Search code examples
sassizeprocbin

SAS: proc hpbin function


The data I have is

Year Score
2020  100
2020  45 
2020  82
.
.
.
2020  91
2020  14
2020  35

And the output I want is

Score_Ranking Count_Percent Cumulative_count_percent Sum
top100        x             y                        z 
101-200
.
.
.
800-900
900-989

The dataset has a total of 989 observations for the same year. I want to divide the whole dataset into 10 bins but set the size to 100. However, if I use the proc hpbin function, my results get divided into 989/10 bins. Is there a way I can determine the bin size?

Also, I want additional rows that show proportion, cumulative proportion, and the sum of the scores. How can I print these next to the bins?

Thank you in advance.


Solution

    1. Sort your data
    2. Classify into bins
    3. Use PROC FREQ for #/Cumulative Count
    4. Use PROC FREQ for SUM by using WEIGHT
    5. Merge results

    Or do 3-4 in same data step.

    I'm not actually sure what the first two columns will tell you as they will all be the same except for the last one.

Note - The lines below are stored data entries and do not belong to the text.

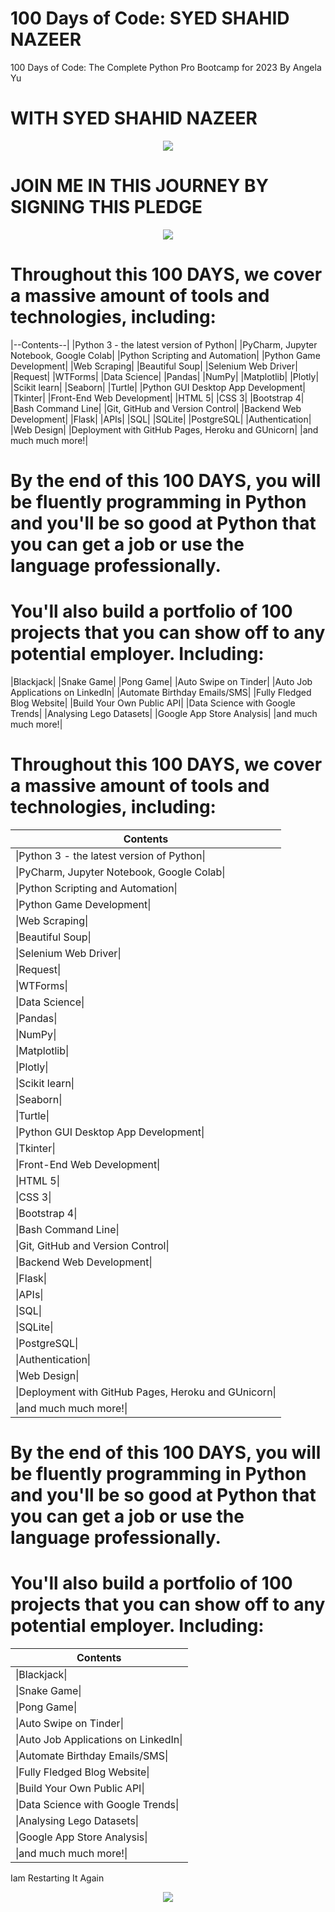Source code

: #  100 Days of Code: SYED SHAHID NAZEER
  100 Days of Code: The Complete Python Pro Bootcamp for 2023 By Angela Yu

# WITH SYED SHAHID NAZEER

<p align="center">
  <img src="https://github.com/Syedshahidnazeer/-100-Days-of-Code--SYED-SHAHID-NAZEER/blob/main/README_Title.png">
</p>

# JOIN ME IN THIS JOURNEY BY SIGNING THIS PLEDGE

<p align="center">
  <img src="https://github.com/Syedshahidnazeer/-100-Days-of-Code--SYED-SHAHID-NAZEER/blob/main/README_Pledge.jpg">
</p>

# Throughout this 100 DAYS, we cover a massive amount of tools and technologies, including:

|--Contents--|
|Python 3 - the latest version of Python|
|PyCharm, Jupyter Notebook, Google Colab|
|Python Scripting and Automation|
|Python Game Development|
|Web Scraping|
|Beautiful Soup|
|Selenium Web Driver|
|Request|
|WTForms|
|Data Science|
|Pandas|
|NumPy|
|Matplotlib|
|Plotly|
|Scikit learn|
|Seaborn|
|Turtle|
|Python GUI Desktop App Development|
|Tkinter|
|Front-End Web Development|
|HTML 5|
|CSS 3|
|Bootstrap 4|
|Bash Command Line|
|Git, GitHub and Version Control|
|Backend Web Development|
|Flask|
|APIs|
|SQL|
|SQLite|
|PostgreSQL|
|Authentication|
|Web Design|
|Deployment with GitHub Pages, Heroku and GUnicorn|
|and much much more!|


# By the end of this 100 DAYS, you will be fluently programming in Python and you'll be so good at Python that you can get a job or use the language professionally.

# You'll also build a portfolio of 100 projects that you can show off to any potential employer. Including:

|Blackjack|
|Snake Game|
|Pong Game|
|Auto Swipe on Tinder|
|Auto Job Applications on LinkedIn|
|Automate Birthday Emails/SMS|
|Fully Fledged Blog Website|
|Build Your Own Public API|
|Data Science with Google Trends|
|Analysing Lego Datasets|
|Google App Store Analysis|
|and much much more!|

# Throughout this 100 DAYS, we cover a massive amount of tools and technologies, including:
<link rel="stylesheet" href="https://maxcdn.bootstrapcdn.com/bootstrap/3.3.7/css/bootstrap.min.css">

<table class="table table-hover">
  <thead>
  <tr>
    <th> Contents</th>
  </tr>
  </thead>
  <tbody>
  <tr>
    <td>|Python 3 - the latest version of Python|</td>
  </tr>
  <tr>
    <td>|PyCharm, Jupyter Notebook, Google Colab|</td>
  </tr>
    <tr>
    <td>|Python Scripting and Automation|</td>
  </tr>
    <tr>
    <td>|Python Game Development|</td>
  </tr>
    <tr>
    <td>|Web Scraping|</td>
  </tr>
    <tr>
    <td>|Beautiful Soup|</td>
  </tr>
    <tr>
    <td>|Selenium Web Driver|</td>
  </tr>
    <tr>
    <td>|Request|</td>
  </tr>
    <tr>
    <td>|WTForms|</td>
  </tr>
    <tr>
    <td>|Data Science|</td>
  </tr>
    <tr>
    <td>|Pandas|</td>
  </tr> 
   <tr>
    <td>|NumPy|</td>
  </tr> 
   <tr>
    <td>|Matplotlib|</td>
  </tr> 
   <tr>
    <td>|Plotly|</td>
  </tr> 
   <tr>
    <td>|Scikit learn|</td>
  </tr> 
   <tr>
    <td>|Seaborn|</td>
  </tr> 
   <tr>
    <td>|Turtle|</td>
  </tr> 
   <tr>
    <td>|Python GUI Desktop App Development|</td>
  </tr> 
   <tr>
    <td>|Tkinter|</td>
  </tr> 
   <tr>
    <td>|Front-End Web Development|</td>
  </tr> 
   <tr>
    <td>|HTML 5|</td>
  </tr> 
   <tr>
    <td>|CSS 3|</td>
  </tr> 
   <tr>
    <td>|Bootstrap 4|</td>
  </tr>
   <tr>
    <td>|Bash Command Line|</td>
  </tr> 
   <tr>
    <td>|Git, GitHub and Version Control|</td>
  </tr> 
   <tr>
    <td>|Backend Web Development|</td>
  </tr> 
   <tr>
    <td>|Flask|</td>
  </tr> 
   <tr>
    <td>|APIs|</td>
  </tr> 
   <tr>
    <td>|SQL|</td>
  </tr> 
   <tr>
    <td>|SQLite|</td>
  </tr> 
   <tr>
    <td>|PostgreSQL|</td>
  </tr> 
   <tr>
    <td>|Authentication|</td>
  </tr>
   <tr>
    <td>|Web Design|</td>
  </tr> 
   <tr>
    <td>|Deployment with GitHub Pages, Heroku and GUnicorn|</td>
  </tr> 
   <tr>
    <td>|and much much more!|</td>
  </tr>
  </tbody>
</table>

# By the end of this 100 DAYS, you will be fluently programming in Python and you'll be so good at Python that you can get a job or use the language professionally.

# You'll also build a portfolio of 100 projects that you can show off to any potential employer. Including:

<link rel="stylesheet" href="https://maxcdn.bootstrapcdn.com/bootstrap/3.3.7/css/bootstrap.min.css">

<table class="table table-hover">
  <thead>
  <tr>
    <th> Contents</th>
  </tr>
  </thead>
  <tbody>
  <tr>
    <td>|Blackjack|</td>
  </tr>
  <tr>
    <td>|Snake Game|</td>
  </tr>
    <tr>
    <td>|Pong Game|</td>
  </tr>
    <tr>
    <td>|Auto Swipe on Tinder|</td>
  </tr>
    <tr>
    <td>|Auto Job Applications on LinkedIn|</td>
  </tr>
    <tr>
    <td>|Automate Birthday Emails/SMS|</td>
  </tr>
    <tr>
    <td>|Fully Fledged Blog Website|</td>
  </tr>
    <tr>
    <td>|Build Your Own Public API|</td>
  </tr>
    <tr>
    <td>|Data Science with Google Trends|</td>
  </tr>
    <tr>
    <td>|Analysing Lego Datasets|</td>
  </tr>
    <tr>
    <td>|Google App Store Analysis|</td>
  </tr>
    <tr>
    <td>|and much much more!|</td>
  </tr>
  </tbody>
</table>

Iam Restarting It Again

<p align="center">
  <img src="https://github.com/Syedshahidnazeer/-100-Days-of-Code--SYED-SHAHID-NAZEER/blob/main/README_Pledge_Restart.jpg">
</p>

    First generate some fake data to work with, the sort is important!

    *generate fake data;
    data have;
    do score=1 to 998;
    output;
    end;
    run;
    
    proc sort data=have;
    by score;
    run;
    
    

    Method #1

    Note that I use a view here, not a data set which can help if efficiency may be an issue.

    *create bins;
    data binned / view=binned;
    set have ;
    if mod(_n_, 100) = 1 then bin+1;    
    run;
    
    *calculate counts/percentages;
    proc freq data=binned noprint;
    table bin / out=binned_counts outcum;
    run;
    
    *calculate sums - not addition of WEIGHT;
    proc freq data=binned noprint;
    table bin / out=binned_sum outcum;
    weight score;
    run;
    
    *merge results together;
    data want_merged;
    merge binned_counts binned_sum (keep = bin count rename = count= sum);
    by bin;
    run;
    

    Method #2

    And another method, which requires a single pass of your data rather than multiple as in the PROC FREQ approach:

    *manual approach;
    data want;
    set have 
        nobs = _nobs /*Total number of observations in data set*/ 
        End=last /*flag for last record*/;
        
    *holds values across rows and sets initial value;   
    retain bin 1 count cum_count cum_sum 0 percent cum_percent ;
    
    *increments bins and resets count at start of each 100;
    if mod(_n_, 100) = 1 and _n_ ne 1 then do;
        *output only when end of bin;
        output;
        bin+1;
        count=0;    
    end;
    
    *increment counters and calculate percents;
    count+1;
    percent = count / _nobs;
    cum_count + 1;
    cum_percent = cum_count / _nobs;
    cum_sum + score;
    
    *output last record/final stats;
    if last then output;
    
    *format percents;
    format percent cum_percent percent12.1;
    
    run;